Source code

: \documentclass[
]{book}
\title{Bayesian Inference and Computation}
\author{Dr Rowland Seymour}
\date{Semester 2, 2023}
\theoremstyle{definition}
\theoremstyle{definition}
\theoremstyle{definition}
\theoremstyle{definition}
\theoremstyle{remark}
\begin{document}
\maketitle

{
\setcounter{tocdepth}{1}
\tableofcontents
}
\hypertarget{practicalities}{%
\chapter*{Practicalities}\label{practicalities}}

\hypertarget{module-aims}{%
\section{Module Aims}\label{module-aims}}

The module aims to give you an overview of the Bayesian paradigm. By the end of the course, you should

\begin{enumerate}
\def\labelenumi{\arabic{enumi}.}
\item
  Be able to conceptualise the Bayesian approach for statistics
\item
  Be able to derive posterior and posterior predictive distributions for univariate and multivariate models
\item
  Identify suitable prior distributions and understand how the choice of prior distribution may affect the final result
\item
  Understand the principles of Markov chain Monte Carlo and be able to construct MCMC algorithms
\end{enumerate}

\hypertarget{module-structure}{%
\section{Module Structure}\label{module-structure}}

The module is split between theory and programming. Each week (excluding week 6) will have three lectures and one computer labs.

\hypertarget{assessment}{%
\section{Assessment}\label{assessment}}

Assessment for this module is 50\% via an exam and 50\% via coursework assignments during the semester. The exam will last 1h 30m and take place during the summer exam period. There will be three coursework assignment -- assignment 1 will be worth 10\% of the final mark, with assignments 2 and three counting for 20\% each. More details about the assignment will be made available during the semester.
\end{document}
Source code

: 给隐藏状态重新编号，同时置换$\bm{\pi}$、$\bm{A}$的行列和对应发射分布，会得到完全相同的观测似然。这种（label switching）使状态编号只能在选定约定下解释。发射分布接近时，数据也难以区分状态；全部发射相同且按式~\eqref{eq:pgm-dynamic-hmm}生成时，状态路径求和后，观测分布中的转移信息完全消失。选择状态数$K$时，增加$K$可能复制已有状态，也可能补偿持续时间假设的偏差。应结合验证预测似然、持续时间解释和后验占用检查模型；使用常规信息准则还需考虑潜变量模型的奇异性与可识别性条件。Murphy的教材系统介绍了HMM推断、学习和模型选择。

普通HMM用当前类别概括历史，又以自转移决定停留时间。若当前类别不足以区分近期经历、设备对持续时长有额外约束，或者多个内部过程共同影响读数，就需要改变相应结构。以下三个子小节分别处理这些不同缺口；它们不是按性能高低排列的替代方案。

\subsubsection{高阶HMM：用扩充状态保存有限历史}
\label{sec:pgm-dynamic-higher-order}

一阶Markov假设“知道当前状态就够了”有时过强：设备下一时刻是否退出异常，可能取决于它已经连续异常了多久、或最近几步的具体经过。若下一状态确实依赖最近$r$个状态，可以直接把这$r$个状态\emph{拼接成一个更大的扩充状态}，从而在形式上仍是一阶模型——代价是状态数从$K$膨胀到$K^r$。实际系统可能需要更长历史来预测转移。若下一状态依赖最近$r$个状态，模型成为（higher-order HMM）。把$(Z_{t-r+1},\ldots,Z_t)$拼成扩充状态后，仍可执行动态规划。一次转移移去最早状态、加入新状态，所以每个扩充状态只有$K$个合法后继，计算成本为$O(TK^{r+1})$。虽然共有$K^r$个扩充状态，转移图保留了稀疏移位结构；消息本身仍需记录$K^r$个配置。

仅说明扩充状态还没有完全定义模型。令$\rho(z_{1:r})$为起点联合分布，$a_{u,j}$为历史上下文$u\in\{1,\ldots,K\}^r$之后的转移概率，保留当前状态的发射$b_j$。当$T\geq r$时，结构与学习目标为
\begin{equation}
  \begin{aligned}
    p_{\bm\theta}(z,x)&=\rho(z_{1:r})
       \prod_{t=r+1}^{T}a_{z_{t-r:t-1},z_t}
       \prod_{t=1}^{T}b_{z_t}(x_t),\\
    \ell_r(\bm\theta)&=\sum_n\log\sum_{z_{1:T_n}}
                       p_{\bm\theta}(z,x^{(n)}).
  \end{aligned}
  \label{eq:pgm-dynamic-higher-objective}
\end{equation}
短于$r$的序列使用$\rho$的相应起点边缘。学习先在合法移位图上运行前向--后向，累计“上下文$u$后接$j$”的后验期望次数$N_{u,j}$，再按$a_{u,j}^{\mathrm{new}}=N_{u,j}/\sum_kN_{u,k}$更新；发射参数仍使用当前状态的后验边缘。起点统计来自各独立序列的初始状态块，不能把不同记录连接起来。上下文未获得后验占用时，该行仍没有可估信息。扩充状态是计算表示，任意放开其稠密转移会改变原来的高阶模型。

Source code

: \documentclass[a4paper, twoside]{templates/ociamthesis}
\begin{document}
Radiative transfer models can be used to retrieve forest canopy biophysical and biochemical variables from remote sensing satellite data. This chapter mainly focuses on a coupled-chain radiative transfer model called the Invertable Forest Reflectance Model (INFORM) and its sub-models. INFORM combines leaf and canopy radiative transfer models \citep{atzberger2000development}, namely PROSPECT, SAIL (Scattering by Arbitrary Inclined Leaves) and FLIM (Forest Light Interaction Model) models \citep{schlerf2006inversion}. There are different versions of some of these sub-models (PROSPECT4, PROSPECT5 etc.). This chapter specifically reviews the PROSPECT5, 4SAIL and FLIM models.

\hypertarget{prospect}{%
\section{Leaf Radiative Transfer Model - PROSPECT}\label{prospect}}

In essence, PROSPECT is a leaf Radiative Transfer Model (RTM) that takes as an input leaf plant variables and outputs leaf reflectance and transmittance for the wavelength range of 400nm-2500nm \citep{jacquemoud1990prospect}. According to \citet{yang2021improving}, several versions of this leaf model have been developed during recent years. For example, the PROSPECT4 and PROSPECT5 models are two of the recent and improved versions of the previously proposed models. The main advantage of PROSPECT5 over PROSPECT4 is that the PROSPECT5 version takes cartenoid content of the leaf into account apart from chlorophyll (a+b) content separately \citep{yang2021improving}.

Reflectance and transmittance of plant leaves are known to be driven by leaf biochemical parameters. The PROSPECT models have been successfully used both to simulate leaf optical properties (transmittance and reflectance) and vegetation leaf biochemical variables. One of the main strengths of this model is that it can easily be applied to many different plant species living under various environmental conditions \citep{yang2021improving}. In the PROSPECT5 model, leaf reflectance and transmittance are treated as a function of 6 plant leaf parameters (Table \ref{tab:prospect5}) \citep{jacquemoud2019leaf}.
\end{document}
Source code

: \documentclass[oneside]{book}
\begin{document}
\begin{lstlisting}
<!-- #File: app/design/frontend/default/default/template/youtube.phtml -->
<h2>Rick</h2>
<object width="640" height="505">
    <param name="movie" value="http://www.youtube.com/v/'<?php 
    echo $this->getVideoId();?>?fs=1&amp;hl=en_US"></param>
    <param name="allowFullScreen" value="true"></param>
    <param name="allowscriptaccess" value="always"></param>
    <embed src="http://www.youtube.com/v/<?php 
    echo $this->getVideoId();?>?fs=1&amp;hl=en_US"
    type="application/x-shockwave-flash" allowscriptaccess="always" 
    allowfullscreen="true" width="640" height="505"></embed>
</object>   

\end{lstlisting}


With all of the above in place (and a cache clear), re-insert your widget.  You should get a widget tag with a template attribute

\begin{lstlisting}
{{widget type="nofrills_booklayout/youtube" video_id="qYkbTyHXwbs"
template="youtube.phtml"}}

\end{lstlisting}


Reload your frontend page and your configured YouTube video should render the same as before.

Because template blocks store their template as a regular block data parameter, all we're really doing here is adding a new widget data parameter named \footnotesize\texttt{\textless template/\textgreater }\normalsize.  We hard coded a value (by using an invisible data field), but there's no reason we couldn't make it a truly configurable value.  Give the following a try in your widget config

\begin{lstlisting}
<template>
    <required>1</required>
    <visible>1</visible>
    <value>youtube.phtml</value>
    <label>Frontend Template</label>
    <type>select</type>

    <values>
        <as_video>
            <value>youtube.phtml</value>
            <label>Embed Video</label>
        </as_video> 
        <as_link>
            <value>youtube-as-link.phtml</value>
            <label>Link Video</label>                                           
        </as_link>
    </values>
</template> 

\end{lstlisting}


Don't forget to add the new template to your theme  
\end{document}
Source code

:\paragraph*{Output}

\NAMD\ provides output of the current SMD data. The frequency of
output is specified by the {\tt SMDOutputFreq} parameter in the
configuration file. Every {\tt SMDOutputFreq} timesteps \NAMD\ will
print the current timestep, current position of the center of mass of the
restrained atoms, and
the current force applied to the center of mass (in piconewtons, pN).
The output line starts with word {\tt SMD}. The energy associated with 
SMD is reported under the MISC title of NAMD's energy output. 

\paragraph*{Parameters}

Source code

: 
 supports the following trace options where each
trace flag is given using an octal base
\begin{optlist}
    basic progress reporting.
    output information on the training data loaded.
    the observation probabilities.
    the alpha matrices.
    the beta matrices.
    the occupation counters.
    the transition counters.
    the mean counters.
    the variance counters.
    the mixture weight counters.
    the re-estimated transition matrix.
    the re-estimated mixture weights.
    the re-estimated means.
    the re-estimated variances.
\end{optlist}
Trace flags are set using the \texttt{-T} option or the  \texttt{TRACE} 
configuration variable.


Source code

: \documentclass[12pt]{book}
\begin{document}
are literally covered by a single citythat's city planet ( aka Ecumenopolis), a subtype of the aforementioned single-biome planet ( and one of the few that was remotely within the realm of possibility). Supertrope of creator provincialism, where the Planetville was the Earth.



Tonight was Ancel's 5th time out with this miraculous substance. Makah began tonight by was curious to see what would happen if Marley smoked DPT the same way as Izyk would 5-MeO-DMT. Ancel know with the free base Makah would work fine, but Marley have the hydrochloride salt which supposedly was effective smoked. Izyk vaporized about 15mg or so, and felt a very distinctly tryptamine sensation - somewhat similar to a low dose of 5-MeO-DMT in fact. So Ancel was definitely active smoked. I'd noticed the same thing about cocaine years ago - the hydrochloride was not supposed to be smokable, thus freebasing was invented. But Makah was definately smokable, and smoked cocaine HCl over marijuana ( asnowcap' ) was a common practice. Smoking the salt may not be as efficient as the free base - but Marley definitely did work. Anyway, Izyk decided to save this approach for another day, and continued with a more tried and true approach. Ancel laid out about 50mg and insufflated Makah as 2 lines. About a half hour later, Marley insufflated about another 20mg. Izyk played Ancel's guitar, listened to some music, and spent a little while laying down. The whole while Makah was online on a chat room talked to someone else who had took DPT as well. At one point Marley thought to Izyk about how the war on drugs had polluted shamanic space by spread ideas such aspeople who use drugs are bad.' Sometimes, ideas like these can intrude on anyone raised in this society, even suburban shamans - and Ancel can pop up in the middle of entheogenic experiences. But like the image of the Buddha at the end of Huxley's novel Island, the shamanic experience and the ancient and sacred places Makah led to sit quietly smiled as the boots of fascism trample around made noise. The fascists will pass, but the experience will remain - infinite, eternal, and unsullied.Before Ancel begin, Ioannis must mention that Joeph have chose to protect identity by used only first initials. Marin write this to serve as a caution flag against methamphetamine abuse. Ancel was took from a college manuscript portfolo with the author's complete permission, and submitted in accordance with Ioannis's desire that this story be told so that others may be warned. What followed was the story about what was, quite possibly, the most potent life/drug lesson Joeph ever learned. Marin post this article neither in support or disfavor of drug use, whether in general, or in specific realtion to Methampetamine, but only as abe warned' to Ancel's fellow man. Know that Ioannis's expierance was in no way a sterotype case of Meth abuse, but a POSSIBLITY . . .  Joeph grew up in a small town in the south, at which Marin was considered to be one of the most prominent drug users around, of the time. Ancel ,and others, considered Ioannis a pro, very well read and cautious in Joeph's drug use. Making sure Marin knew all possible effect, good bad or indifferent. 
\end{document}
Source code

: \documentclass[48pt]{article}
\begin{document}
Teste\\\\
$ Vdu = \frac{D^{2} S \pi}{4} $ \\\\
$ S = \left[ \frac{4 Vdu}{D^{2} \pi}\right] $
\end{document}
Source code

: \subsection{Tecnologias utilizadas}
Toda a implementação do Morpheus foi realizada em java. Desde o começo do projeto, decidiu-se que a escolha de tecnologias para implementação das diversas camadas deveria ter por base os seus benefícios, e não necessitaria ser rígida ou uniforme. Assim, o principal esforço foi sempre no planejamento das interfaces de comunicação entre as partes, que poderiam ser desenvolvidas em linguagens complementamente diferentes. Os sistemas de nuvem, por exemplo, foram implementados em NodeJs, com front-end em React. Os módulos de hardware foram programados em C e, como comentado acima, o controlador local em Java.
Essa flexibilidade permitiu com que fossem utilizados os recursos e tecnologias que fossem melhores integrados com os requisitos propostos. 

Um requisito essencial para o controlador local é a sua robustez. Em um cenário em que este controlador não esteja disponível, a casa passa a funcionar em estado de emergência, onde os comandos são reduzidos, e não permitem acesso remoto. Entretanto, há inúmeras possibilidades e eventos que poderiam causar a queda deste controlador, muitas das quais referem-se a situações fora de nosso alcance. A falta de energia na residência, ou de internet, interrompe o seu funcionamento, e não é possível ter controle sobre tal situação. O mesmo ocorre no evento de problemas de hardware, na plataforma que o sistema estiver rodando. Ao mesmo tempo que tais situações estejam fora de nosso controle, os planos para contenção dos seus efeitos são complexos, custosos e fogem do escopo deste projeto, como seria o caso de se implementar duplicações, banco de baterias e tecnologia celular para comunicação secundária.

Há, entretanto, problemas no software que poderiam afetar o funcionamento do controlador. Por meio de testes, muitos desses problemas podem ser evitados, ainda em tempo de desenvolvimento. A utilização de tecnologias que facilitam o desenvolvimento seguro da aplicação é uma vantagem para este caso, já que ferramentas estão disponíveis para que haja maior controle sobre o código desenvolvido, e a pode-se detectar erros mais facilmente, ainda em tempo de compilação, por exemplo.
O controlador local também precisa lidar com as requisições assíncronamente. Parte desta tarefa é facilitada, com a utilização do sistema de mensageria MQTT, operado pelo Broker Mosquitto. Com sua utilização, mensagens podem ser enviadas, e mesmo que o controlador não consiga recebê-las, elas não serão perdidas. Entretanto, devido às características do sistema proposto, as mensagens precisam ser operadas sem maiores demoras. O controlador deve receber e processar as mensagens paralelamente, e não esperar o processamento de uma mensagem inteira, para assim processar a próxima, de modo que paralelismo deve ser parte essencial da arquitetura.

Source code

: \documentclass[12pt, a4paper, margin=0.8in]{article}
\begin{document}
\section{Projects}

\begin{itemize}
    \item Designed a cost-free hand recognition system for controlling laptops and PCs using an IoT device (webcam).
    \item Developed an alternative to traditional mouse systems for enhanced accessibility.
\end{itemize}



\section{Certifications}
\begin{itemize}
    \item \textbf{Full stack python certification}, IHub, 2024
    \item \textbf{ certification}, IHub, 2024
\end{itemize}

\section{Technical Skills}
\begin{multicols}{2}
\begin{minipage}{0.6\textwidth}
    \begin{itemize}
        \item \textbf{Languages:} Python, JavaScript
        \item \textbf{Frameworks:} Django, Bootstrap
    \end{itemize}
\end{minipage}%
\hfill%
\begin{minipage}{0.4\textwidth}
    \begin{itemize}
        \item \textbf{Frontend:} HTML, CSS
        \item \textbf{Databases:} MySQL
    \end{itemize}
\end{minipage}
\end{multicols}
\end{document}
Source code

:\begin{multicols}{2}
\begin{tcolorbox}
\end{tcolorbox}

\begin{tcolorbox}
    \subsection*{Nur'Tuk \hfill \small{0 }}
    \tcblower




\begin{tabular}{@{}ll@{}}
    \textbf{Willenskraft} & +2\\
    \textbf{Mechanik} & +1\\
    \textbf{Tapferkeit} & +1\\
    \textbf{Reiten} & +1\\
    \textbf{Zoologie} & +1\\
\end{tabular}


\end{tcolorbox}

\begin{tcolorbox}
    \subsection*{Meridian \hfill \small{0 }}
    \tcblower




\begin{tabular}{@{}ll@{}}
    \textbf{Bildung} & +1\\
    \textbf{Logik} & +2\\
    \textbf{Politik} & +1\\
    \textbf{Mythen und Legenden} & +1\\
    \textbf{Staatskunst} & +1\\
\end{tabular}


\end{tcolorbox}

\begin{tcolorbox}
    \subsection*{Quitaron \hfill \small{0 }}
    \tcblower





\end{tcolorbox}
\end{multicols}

-- Try it --
Here the output must be the lines above from the line with "</template>" to the line with "basic progress reporting.", both included, duplicated word for word and nothing else.

-- Answer box --
</template> 

\end{lstlisting}


Don't forget to add the new template to your theme  
\end{document}
Source code

:\paragraph*{Output}

\NAMD\ provides output of the current SMD data. The frequency of
output is specified by the {\tt SMDOutputFreq} parameter in the
configuration file. Every {\tt SMDOutputFreq} timesteps \NAMD\ will
print the current timestep, current position of the center of mass of the
restrained atoms, and
the current force applied to the center of mass (in piconewtons, pN).
The output line starts with word {\tt SMD}. The energy associated with 
SMD is reported under the MISC title of NAMD's energy output. 

\paragraph*{Parameters}

Source code

: 
 supports the following trace options where each
trace flag is given using an octal base
\begin{optlist}
    basic progress reporting.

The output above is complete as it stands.